How to Create a Residual Network in TensorFlow and Keras

Ali Pourramezan Fard

Published in

The Startup

6 min readOct 7, 2020

**Figure.1:** Sample Residual Network.(model is depicted using Netron)

The code with an explanation is available at GitHub.

Please clap if you like the post.

ResNet, was first introduced by Kaiming He[1]. If you are not familiar with Residual Networks and why they can more likely improve the accuracy of a network, I recommend you to take a look at the paper here.

While creating a Sequential model in Tensor flow and Keras is not too complex, creating a residual network might have some complexities. In this article, I show you how to create a residual network from scratch.

Summary:

Task type: classifying handwritten digits.
Dataset: THE MNIST DATABASE(available here).
Network Architecture: a small residual network shown in Figure 1.
Optimizer: Adam
Loss function: categorical_crossentropy

Code directory structure:

main.py
train.py
network_model.py

main.py

This file is the start point of the application. As shown below, in main.py, we create an object called trainer, from the Train class and initializing it with input_shape argument which is a [28, 28, 1]. This argument is the size of the input images. The second argument, output_shape is 10, defined as the number of the output classes that we are going to categorize.

if __name__ == '__main__':
    trainer = Train(input_shape=[28, 28, 1], output_shape=10)
    trainer.train_model()

train.py

This file contains a class called Train. below is the constructor of the Train class, containing input_shape, output_shape arguments:

def __init__(self, input_shape, output_shape):
    """
    :param input_shape: shape of input images, default is 28 * 28 *1
    :param output_shape: number of classes. for mnist_ds, default is 10

    """
  
    self.input_shape = input_shape
    self.output_shape = output_shape

Plus, we have a method called train_model(), which we use to create dataset and model and then train the model.

Loading dataset:

since the mnist dataset is now available as part of Keras datasets, we can download it using the below command:

(x_train, y_train), (x_test, y_test) = tf.keras.datasets.mnist.load_data()

now, we have :

x_train: an array contains 60,000 grayscale 28*28 pixels image. Accordingly, its shape is 6000*28*28. x_train is used as an input dataset.
y_train: an array contains 60,000 integer numbers, taken into account as the labels for the x_train images. Each item of y_train relates to its corresponding index in x_train.
x_test: an array contains 10,000 grayscale 28*28 pixels image that we use further to test the performance of our model.
y_test: like y_train, this is an array containing 10,000 integer numbers considered as x_test labels.
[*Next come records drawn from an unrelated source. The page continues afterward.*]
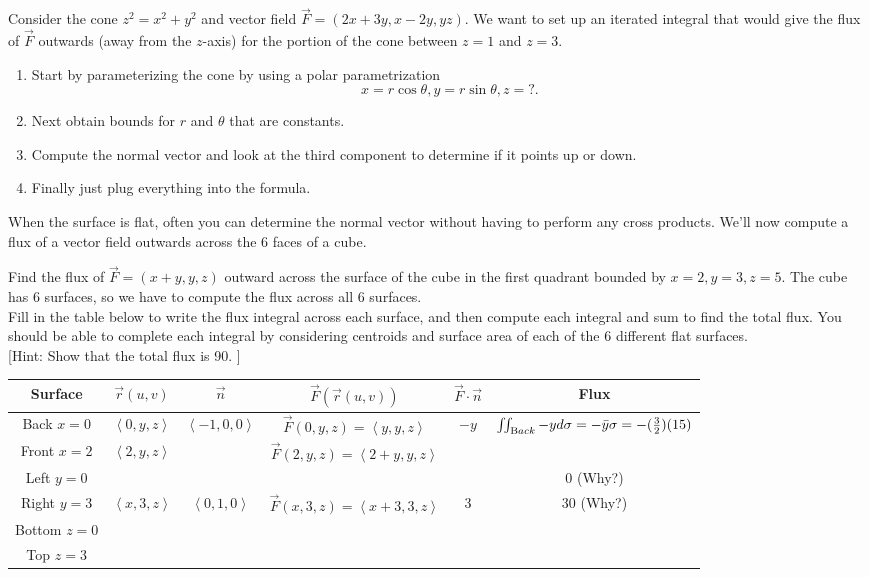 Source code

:\begin{problem}
 Consider the cone $z^2=x^2+y^2$ and vector field $\vec F = (2x+3y, x-2y, yz)$. We want to set up an iterated integral that would give the flux of $\vec F$ outwards (away from the $z$-axis) for the portion of the cone between $z=1$ and $z=3$. 
\begin{enumerate}
	\item Start by  parameterizing the cone by using a polar parametrization $$x=r\cos\theta, y=r\sin\theta, z=?.$$ 
	\item Next obtain bounds for $r$ and $\theta$ that are constants.  
	\item Compute the normal vector and look at the third component to determine if it points up or down.  
	\item Finally just plug everything into the formula.
\end{enumerate}
\end{problem}


When the surface is flat, often you can determine the normal vector without having to perform any cross products.  We'll now compute a flux of a vector field outwards across the 6 faces of a cube. 

\begin{problem}\label{boxflux} 

Find the flux of $ \vec F=(x+y,y,z) $ outward across the surface of the cube in the first quadrant bounded by {$ x=2,y=3,z=5 $}. The cube has 6 surfaces, so we have to compute the flux across all 6 surfaces. \\

Fill in the table below to write the flux integral across each surface, and then compute each integral and sum to find the total flux. You should be able to complete each integral by considering centroids and surface area of each of the 6 different flat surfaces. \\

[Hint: Show that the total flux is 90. ]
\begin{center}
\begin{tabular}{|c|c|c|c|c|c|}
\hline
Surface&$\vec r(u,v)$ & $\vec n$ & $\vec F(\vec r(u,v))$ & $\vec F\cdot \vec n$  & Flux\\\hline
Back $x=0$&$ \left<0,y,z\right>$   & $ \left<-1,0,0\right>$ & $\vec F(0,y,z) = \left<y,y,z\right>$ & $-y$&  $\iint_{\text Back} -y d\sigma = -\bar y \sigma=-(\frac{3}{2})(15)$\\\hline
Front $x=2$& $ \left<2,y,z\right>$ &  & $\vec F(2,y,z) = \left<2+y,y,z\right>$ &  & \\\hline
Left $y=0$&     & &  & &  $0$ (Why?)\\\hline
Right $y=3$&   $ \left<x,3,z\right>$      & $ \left<0,1,0\right>$  & $\vec F(x,3,z) = \left<x+3,3,z\right>$ & 3 & 30 (Why?) \\\hline
Bottom $z=0$&     & &  & & \\\hline
Top $z=3$&    & &  & & \\\hline
\end{tabular} 
\end{center}

\end{problem}

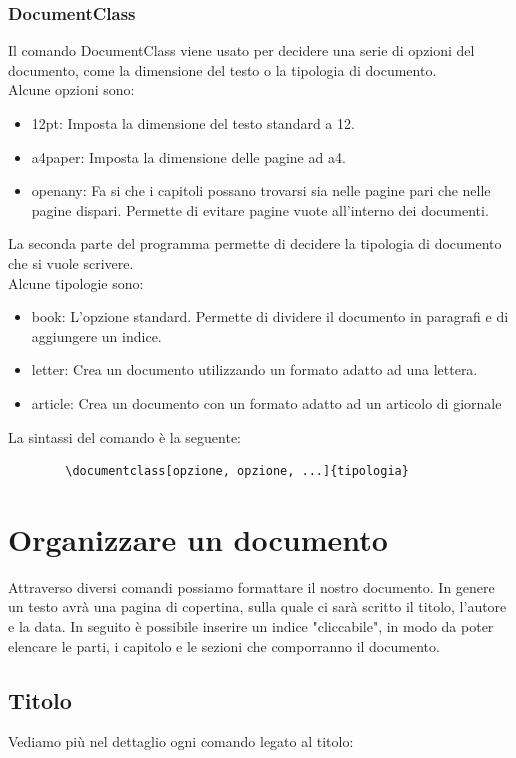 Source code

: \documentclass[12pt, oneside, openany, a4paper]{book}
\begin{document}
	\subsection{DocumentClass}
	Il comando DocumentClass viene usato per decidere una serie di opzioni del documento, come la dimensione del testo o la tipologia di documento.
	\\Alcune opzioni sono:
	\begin{itemize}
		\item 12pt: Imposta la dimensione del testo standard a 12.
		\item a4paper: Imposta la dimensione delle pagine ad a4.
		\item openany: Fa si che i capitoli possano trovarsi sia nelle pagine pari che nelle pagine dispari. Permette di evitare pagine vuote all'interno dei documenti.
	\end{itemize}
	La seconda parte del programma permette di decidere la tipologia di documento che si vuole scrivere.
	\\Alcune tipologie sono:
	\begin{itemize}
		\item book: L'opzione standard. Permette di dividere il documento in paragrafi e di aggiungere un indice.
		\item letter: Crea un documento utilizzando un formato adatto ad una lettera.
		\item article: Crea un documento con un formato adatto ad un articolo di giornale
	\end{itemize}
	La sintassi del comando è la seguente:
	\begin{lstlisting}
		\documentclass[opzione, opzione, ...]{tipologia}
	\end{lstlisting}
	
	
	
	\chapter{Organizzare un documento}
	Attraverso diversi comandi possiamo formattare il nostro documento. In genere un testo avrà una pagina di copertina, sulla quale ci sarà scritto il titolo, l'autore e la data. In seguito è possibile inserire un indice "cliccabile", in modo da poter elencare le parti, i capitolo e le sezioni che comporranno il documento.
	\section{Titolo}
	Vediamo più nel dettaglio ogni comando legato al titolo:
	
\end{document}
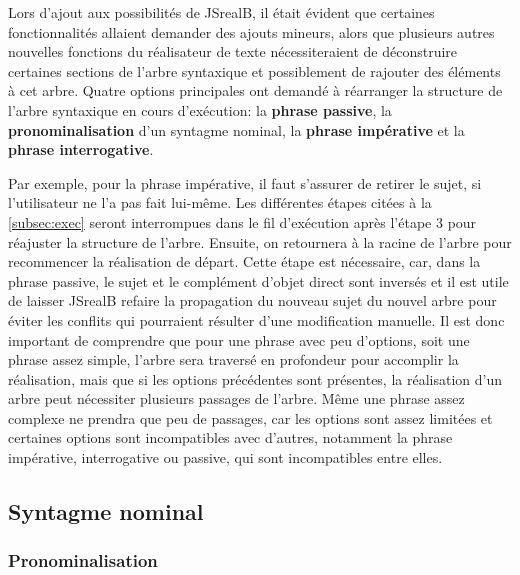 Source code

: \documentclass[11pt]{article} %
\newcommand{\system}[1]{\textsf{#1}}
\newcommand{\JSB}{\system{JSrealB}}
\begin{document}
Lors d'ajout aux possibilités de \JSB{}, il était évident
que certaines fonctionnalités allaient demander des ajouts mineurs,
alors que plusieurs autres nouvelles fonctions du réalisateur de texte nécessiteraient
de déconstruire certaines sections de l'arbre syntaxique et possiblement
de rajouter des éléments à cet arbre. Quatre options principales ont
demandé à réarranger la structure de l'arbre syntaxique en cours d'exécution:
la \textbf{phrase passive}, la \textbf{pronominalisation} d'un syntagme
nominal, la \textbf{phrase impérative} et la \textbf{phrase interrogative}.


Par exemple, pour la phrase impérative, il faut s'assurer de retirer
le sujet, si l'utilisateur ne l'a pas fait lui-même. Les différentes
étapes citées à la \autoref{subsec:exec} seront interrompues dans le fil d'exécution
après l'étape 3 pour réajuster la structure de l'arbre. Ensuite, on
retournera à la racine de l'arbre pour recommencer la réalisation
de départ. Cette étape est nécessaire, car, dans la phrase passive,
le sujet et le complément d'objet direct sont inversés et il est utile
de laisser \JSB{} refaire la propagation du nouveau sujet du nouvel
arbre pour éviter les conflits qui pourraient résulter d'une modification
manuelle. Il est donc important de comprendre que pour une phrase
avec peu d'options, soit une phrase assez simple, l'arbre sera traversé
en profondeur pour accomplir la réalisation, mais que si les options
précédentes sont présentes, la réalisation d'un arbre peut nécessiter
plusieurs passages de l'arbre. Même une phrase assez complexe
ne prendra que peu de passages, car les options sont assez limitées
et certaines options sont incompatibles avec d'autres, notamment la
phrase impérative, interrogative ou passive, qui sont incompatibles
entre elles.

\subsection{Syntagme nominal}

\subsubsection{Pronominalisation}
\label{pronomi}
\end{document}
Now in order to improve the performance of our neural network, we create our validation set from our training set, using its first 5000 items:

x_val = x_train[-5000:]
y_val = y_train[-5000:]
x_train = x_train[:-5000]
y_train = y_train[:-5000]

Now we need to add another dimension to our image arrays, x_train, x_val, and x_test to make them shape as a real image with 3 dimensions, width, height, and the color channel which is 1 here since our images are grayscale:

x_train = x_train.reshape(x_train.shape[0], x_train.shape[1], x_train.shape[2], 1)
x_val = x_val.reshape(x_val.shape[0], x_val.shape[1], x_val.shape[2], 1)
x_test = x_test.reshape(x_test.shape[0], x_test.shape[1], x_test.shape[2], 1)

And then normalizing the input image by multiplying each image our 255:

x_train = x_train/255.0
x_val = x_val/255.0
x_test = x_test/255.0

Finally, we need to convert our labels to categorical labels:

y_train = keras.utils.to_categorical(y_train, self.output_shape)
y_val = keras.utils.to_categorical(y_val, self.output_shape)
y_test = keras.utils.to_categorical(y_test, self.output_shape)

Creating Model:

We define the model in another file called network_model.py. As shown below, we create an object from NetworkModel class and create the model using the sample_res_net_v0 method. We explain the model further in this tutorial.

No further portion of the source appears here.